BEGIN DATASET CONTENT
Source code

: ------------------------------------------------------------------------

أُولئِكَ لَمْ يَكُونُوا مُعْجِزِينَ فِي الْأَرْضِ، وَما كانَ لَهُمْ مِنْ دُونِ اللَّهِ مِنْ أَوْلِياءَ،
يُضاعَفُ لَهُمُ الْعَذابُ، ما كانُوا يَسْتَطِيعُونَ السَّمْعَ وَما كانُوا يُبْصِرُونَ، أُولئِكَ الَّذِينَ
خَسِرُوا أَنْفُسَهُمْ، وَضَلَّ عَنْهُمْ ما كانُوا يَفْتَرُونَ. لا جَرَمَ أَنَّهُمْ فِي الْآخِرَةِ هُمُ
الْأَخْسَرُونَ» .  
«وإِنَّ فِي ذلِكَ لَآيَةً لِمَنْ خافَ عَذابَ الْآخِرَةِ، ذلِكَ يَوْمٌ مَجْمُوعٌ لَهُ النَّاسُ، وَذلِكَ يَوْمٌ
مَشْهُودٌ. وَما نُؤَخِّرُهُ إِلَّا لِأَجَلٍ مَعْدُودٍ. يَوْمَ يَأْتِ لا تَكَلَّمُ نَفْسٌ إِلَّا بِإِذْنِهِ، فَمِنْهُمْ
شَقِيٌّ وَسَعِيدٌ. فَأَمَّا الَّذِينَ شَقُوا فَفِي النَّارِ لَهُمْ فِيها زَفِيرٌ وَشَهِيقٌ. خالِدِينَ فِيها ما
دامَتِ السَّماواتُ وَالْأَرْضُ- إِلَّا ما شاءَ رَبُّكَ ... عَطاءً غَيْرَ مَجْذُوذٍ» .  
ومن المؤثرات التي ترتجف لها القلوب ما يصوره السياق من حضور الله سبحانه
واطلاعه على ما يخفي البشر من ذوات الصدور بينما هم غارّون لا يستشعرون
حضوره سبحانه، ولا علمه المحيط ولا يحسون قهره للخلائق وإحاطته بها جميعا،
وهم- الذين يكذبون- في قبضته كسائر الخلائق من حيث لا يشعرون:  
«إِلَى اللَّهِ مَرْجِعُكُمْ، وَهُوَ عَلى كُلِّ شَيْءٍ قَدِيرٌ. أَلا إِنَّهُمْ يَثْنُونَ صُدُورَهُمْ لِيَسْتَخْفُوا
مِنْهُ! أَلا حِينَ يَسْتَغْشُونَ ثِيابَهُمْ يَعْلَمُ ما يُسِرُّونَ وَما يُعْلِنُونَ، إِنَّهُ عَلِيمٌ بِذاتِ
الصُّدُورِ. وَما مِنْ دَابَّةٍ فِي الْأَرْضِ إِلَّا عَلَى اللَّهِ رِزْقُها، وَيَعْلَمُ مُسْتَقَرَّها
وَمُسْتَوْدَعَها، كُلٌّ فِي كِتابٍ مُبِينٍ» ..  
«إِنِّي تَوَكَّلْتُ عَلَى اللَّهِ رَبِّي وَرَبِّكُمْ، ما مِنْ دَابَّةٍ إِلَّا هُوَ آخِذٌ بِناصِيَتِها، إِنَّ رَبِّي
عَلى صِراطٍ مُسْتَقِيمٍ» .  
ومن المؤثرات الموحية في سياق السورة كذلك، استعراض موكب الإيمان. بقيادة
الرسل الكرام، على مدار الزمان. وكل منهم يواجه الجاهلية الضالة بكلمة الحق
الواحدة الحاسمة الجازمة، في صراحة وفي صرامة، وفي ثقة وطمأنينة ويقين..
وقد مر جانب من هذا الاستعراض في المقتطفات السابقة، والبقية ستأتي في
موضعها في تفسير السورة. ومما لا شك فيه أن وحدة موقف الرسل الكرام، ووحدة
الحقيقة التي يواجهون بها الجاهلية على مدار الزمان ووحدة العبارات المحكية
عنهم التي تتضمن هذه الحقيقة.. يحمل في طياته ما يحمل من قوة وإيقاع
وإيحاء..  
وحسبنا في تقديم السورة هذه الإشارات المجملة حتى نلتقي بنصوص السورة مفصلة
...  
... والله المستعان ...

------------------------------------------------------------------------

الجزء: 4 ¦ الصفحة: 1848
END DATASET CONTENT
• EXERCISE INSTRUCTIONS: Write out all the material exactly, keeping each word.

• TASK RESPONSE:
Source code

: ------------------------------------------------------------------------

أُولئِكَ لَمْ يَكُونُوا مُعْجِزِينَ فِي الْأَرْضِ، وَما كانَ لَهُمْ مِنْ دُونِ اللَّهِ مِنْ أَوْلِياءَ،
يُضاعَفُ لَهُمُ الْعَذابُ، ما كانُوا يَسْتَطِيعُونَ السَّمْعَ وَما كانُوا يُبْصِرُونَ، أُولئِكَ الَّذِينَ
خَسِرُوا أَنْفُسَهُمْ، وَضَلَّ عَنْهُمْ ما كانُوا يَفْتَرُونَ. لا جَرَمَ أَنَّهُمْ فِي الْآخِرَةِ هُمُ
الْأَخْسَرُونَ» .  
«وإِنَّ فِي ذلِكَ لَآيَةً لِمَنْ خافَ عَذابَ الْآخِرَةِ، ذلِكَ يَوْمٌ مَجْمُوعٌ لَهُ النَّاسُ، وَذلِكَ يَوْمٌ
مَشْهُودٌ. وَما نُؤَخِّرُهُ إِلَّا لِأَجَلٍ مَعْدُودٍ. يَوْمَ يَأْتِ لا تَكَلَّمُ نَفْسٌ إِلَّا بِإِذْنِهِ، فَمِنْهُمْ
شَقِيٌّ وَسَعِيدٌ. فَأَمَّا الَّذِينَ شَقُوا فَفِي النَّارِ لَهُمْ فِيها زَفِيرٌ وَشَهِيقٌ. خالِدِينَ فِيها ما
دامَتِ السَّماواتُ وَالْأَرْضُ- إِلَّا ما شاءَ رَبُّكَ ... عَطاءً غَيْرَ مَجْذُوذٍ» .  
ومن المؤثرات التي ترتجف لها القلوب ما يصوره السياق من حضور الله سبحانه
واطلاعه على ما يخفي البشر من ذوات الصدور بينما هم غارّون لا يستشعرون
حضوره سبحانه، ولا علمه المحيط ولا يحسون قهره للخلائق وإحاطته بها جميعا،
وهم- الذين يكذبون- في قبضته كسائر الخلائق من حيث لا يشعرون:  
«إِلَى اللَّهِ مَرْجِعُكُمْ، وَهُوَ عَلى كُلِّ شَيْءٍ قَدِيرٌ. أَلا إِنَّهُمْ يَثْنُونَ صُدُورَهُمْ لِيَسْتَخْفُوا
مِنْهُ! أَلا حِينَ يَسْتَغْشُونَ ثِيابَهُمْ يَعْلَمُ ما يُسِرُّونَ وَما يُعْلِنُونَ، إِنَّهُ عَلِيمٌ بِذاتِ
الصُّدُورِ. وَما مِنْ دَابَّةٍ فِي الْأَرْضِ إِلَّا عَلَى اللَّهِ رِزْقُها، وَيَعْلَمُ مُسْتَقَرَّها
وَمُسْتَوْدَعَها، كُلٌّ فِي كِتابٍ مُبِينٍ» ..  
«إِنِّي تَوَكَّلْتُ عَلَى اللَّهِ رَبِّي وَرَبِّكُمْ، ما مِنْ دَابَّةٍ إِلَّا هُوَ آخِذٌ بِناصِيَتِها، إِنَّ رَبِّي
عَلى صِراطٍ مُسْتَقِيمٍ» .  
ومن المؤثرات الموحية في سياق السورة كذلك، استعراض موكب الإيمان. بقيادة
الرسل الكرام، على مدار الزمان. وكل منهم يواجه الجاهلية الضالة بكلمة الحق
الواحدة الحاسمة الجازمة، في صراحة وفي صرامة، وفي ثقة وطمأنينة ويقين..
وقد مر جانب من هذا الاستعراض في المقتطفات السابقة، والبقية ستأتي في
موضعها في تفسير السورة. ومما لا شك فيه أن وحدة موقف الرسل الكرام، ووحدة
الحقيقة التي يواجهون بها الجاهلية على مدار الزمان ووحدة العبارات المحكية
عنهم التي تتضمن هذه الحقيقة.. يحمل في طياته ما يحمل من قوة وإيقاع
وإيحاء..  
وحسبنا في تقديم السورة هذه الإشارات المجملة حتى نلتقي بنصوص السورة مفصلة
...  
... والله المستعان ...

------------------------------------------------------------------------

الجزء: 4 ¦ الصفحة: 1848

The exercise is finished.